京都盆地深泥池の研究によると,晩氷期以降の花粉化石群集は,10,000前以前のconifer−Betula(針葉樹−カバノキ属)時代,10,000〜7,700年前のLepidobalanus(コナラ亜属)時代,7,700〜5,000年前のLepidobalanus−Celtis−Aphananthe(コナラ亜属−エノキ属−ムクノキ属)時代,5,000〜2,000年前のCyclobalanopsis(アカガシ亜属)時代,2,000〜1,500?年前のCyclobalanopsis−Pinus−Cryptomeria(アカガシ亜属−マツ属−スギ属)時代,1,500?〜700?年前のPinus−Cryptomeria(マツ属−スギ属)時代,700?年前以降のCryptomeria(スギ属)時代のように変遷する(深泥池団体研究グループ,1976)。

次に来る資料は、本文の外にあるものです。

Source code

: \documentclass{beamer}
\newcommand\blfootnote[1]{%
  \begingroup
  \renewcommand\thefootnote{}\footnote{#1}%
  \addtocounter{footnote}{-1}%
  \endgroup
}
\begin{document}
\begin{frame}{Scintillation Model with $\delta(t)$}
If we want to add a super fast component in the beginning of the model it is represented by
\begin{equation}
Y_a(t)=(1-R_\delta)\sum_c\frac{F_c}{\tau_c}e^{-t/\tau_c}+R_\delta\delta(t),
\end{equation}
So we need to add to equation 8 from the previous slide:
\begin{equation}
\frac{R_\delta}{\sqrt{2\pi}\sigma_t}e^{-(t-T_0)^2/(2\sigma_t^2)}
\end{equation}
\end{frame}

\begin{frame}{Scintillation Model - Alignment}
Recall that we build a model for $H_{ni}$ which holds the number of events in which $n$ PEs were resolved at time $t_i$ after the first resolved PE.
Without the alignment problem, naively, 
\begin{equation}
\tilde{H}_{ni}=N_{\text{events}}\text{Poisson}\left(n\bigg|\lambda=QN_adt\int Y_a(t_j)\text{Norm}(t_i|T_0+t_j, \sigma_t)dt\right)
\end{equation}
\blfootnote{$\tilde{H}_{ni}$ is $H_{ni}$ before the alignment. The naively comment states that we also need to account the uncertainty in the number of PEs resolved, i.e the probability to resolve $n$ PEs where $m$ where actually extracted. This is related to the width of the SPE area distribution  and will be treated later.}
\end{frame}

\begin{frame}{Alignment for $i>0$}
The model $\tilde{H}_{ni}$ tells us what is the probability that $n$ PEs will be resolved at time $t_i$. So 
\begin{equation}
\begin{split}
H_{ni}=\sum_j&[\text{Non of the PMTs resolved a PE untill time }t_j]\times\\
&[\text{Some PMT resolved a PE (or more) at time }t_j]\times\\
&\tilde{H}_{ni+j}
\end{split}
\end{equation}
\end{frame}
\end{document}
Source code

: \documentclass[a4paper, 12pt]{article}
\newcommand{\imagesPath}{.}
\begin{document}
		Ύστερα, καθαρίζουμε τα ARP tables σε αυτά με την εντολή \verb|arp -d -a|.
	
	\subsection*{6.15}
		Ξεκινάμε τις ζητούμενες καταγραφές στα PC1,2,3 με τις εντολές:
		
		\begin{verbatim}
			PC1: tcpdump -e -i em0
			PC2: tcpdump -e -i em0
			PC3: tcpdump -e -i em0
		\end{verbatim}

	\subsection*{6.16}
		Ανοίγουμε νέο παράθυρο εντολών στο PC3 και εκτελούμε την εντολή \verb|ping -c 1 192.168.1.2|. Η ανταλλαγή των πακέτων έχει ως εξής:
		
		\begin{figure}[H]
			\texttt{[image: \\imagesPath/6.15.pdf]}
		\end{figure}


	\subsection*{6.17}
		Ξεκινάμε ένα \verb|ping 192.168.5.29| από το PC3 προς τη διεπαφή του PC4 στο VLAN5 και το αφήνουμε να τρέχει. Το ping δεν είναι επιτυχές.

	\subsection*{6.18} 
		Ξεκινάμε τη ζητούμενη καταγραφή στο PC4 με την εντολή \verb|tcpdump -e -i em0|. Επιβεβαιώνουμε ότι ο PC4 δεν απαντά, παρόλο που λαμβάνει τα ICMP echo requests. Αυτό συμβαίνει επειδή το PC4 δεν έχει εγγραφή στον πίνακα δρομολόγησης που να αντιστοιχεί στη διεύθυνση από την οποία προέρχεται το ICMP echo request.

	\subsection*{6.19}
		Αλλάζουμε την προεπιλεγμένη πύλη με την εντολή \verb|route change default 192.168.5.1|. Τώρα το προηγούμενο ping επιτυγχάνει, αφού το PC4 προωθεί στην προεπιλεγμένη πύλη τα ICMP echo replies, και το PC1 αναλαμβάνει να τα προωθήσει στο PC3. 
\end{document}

深泥池において,本試料と同様にコナラ亜属が多産する花粉化石群集としては,10,000〜7,700年前のLepidobalanus(コナラ亜属)時代の花粉化石群集が上げられるが,本試料ではツガ属がコナラ亜属に次いで産出するのに対して,深泥池のLepidobalanus(コナラ亜属)時代ではツガ属が殆ど産出せず,暖温帯に分布するアカガシ亜属が産出するという違いがみられる。この相違により,本試料は深泥池のLepidobalanus(コナラ亜属)時代の花粉化石群集には対比できない。また,これ以外の深泥池における完新世の何れの花粉化石群集帯とも類似せず,対比されない。暖温帯要素のアカガシ亜属を欠き,落葉広葉樹のコナラ亜属と針葉樹のツガ属を主とし,コウヤマキ属などを伴う本試料の花粉化石群集に類似するものとしては,滋賀県山門湿原におけるAT火山灰(姶良Tn火山灰層)の下位にみられるYM−1,2帯の花粉化石群集(2.5万年前〜3万年前頃:高原,1993)があげられ,対比の可能性が示唆される。古谷(1979)によれぱ,この頃の大阪周辺地域における花粉化石群集は,マツ属単維管束亜属,トウヒ属,モミ属,ツガ属を多産するが,約28,000〜20,000年前頃と推定されるE3亜帯にはコナラ亜属がその上下の花粉化石群集帯に較べて増加する時期があると報告されている。これも,前述の山門湿原調査の花粉組成との対比案を支持するものかもしれない。しかし,花粉化石群集に寒冷要素のトウヒ属とモミ属がみられず,E3亜帯の花粉化石群集ともやや異なることなどを考慮すると約2.5万年前〜3万年前頃と断定するには至らず,可能性を指摘するに止める。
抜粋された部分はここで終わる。